This article is mentioned in:

Introduction

Uterine cervical cancer is the fourth most common cancer and the leading cause of death from cancer among women worldwide (1). Although cervical cancer incidence and mortality rates have decreased in recent years because of screening programs and early detection of preinvasive cervical lesions, cervical cancer remains the second most common female cancer and the third leading cause of cancer-associated death among women. The mortality rate of cervical cancer is exceptionally high in developing countries (1). The standard of care for patients with recurrent cervical cancer is platinum-based chemotherapy; however, chemotherapy is mostly palliative, and new targeted therapeutic agents are urgently needed (2).

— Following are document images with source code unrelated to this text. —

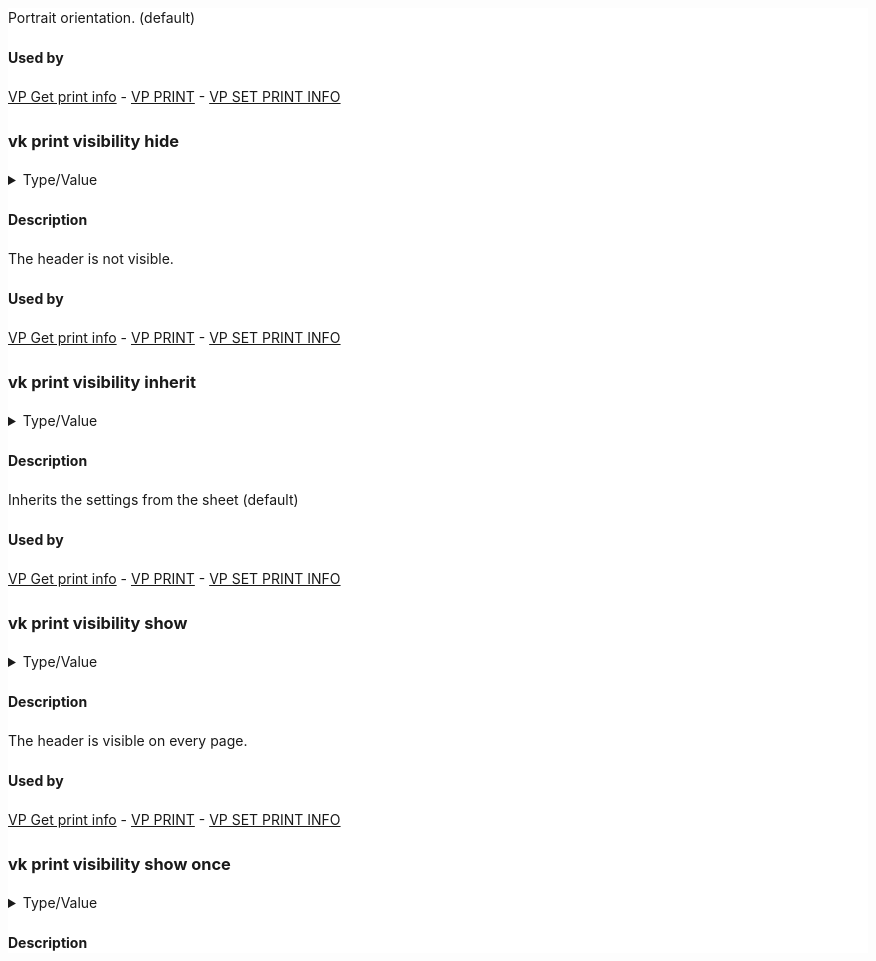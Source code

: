 Portrait orientation. (default)

#### Used by

[VP Get print info](command-list.md#vp-get-print-info) - [VP PRINT](command-list.md#vp-print) - [VP SET PRINT INFO](command-list.md#vp-set-print-info)



### vk print visibility hide 

<details><summary>Type/Value</summary></details>

#### Description

The header is not visible.

#### Used by

[VP Get print info](command-list.md#vp-get-print-info) - [VP PRINT](command-list.md#vp-print) - [VP SET PRINT INFO](command-list.md#vp-set-print-info)



### vk print visibility inherit 

<details><summary>Type/Value</summary></details>

#### Description

Inherits the settings from the sheet (default)

#### Used by

[VP Get print info](command-list.md#vp-get-print-info) - [VP PRINT](command-list.md#vp-print) - [VP SET PRINT INFO](command-list.md#vp-set-print-info)



### vk print visibility show 

<details><summary>Type/Value</summary></details>

#### Description

The header is visible on every page.

#### Used by

[VP Get print info](command-list.md#vp-get-print-info) - [VP PRINT](command-list.md#vp-print) - [VP SET PRINT INFO](command-list.md#vp-set-print-info)



### vk print visibility show once 

<details><summary>Type/Value</summary></details>

#### Description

Phosphatase and tensin homolog deleted in chromosome 10 (PTEN) is an important tumor suppressor that is frequently mutated or downregulated in various human cancer types (3-9). PTEN mutation or downregulation can significantly enhance carcinogenesis and worsen treatment outcomes (3-9). In a recent study, in contrast to previous reports, high PTEN expression was associated with a worse prognosis in patients with wild-type p53 breast cancer (10).

PTEN and p53 interact closely, with PTEN regulating p53 function and p53 enhancing PTEN transcription (11). In PTEN-/-mice, the loss of PTEN dramatically decreased p53 protein levels (12). Nevertheless, acute loss of PTEN increased the levels and enhanced the function of p53 in prostate cancer cells (13). In a xenograft model of prostate cancer, long-term PTEN inhibition with the water-soluble vanadium-based complex VO-OHpic significantly decreased the tumor burden and prolonged the survival of tumor-bearing mice (14). Furthermore, PTEN downregulation in renal epithelial cells resulted in dedifferentiation and growth arrest (15). These anti-proliferative effects of PTEN silencing were p53-dependent (15).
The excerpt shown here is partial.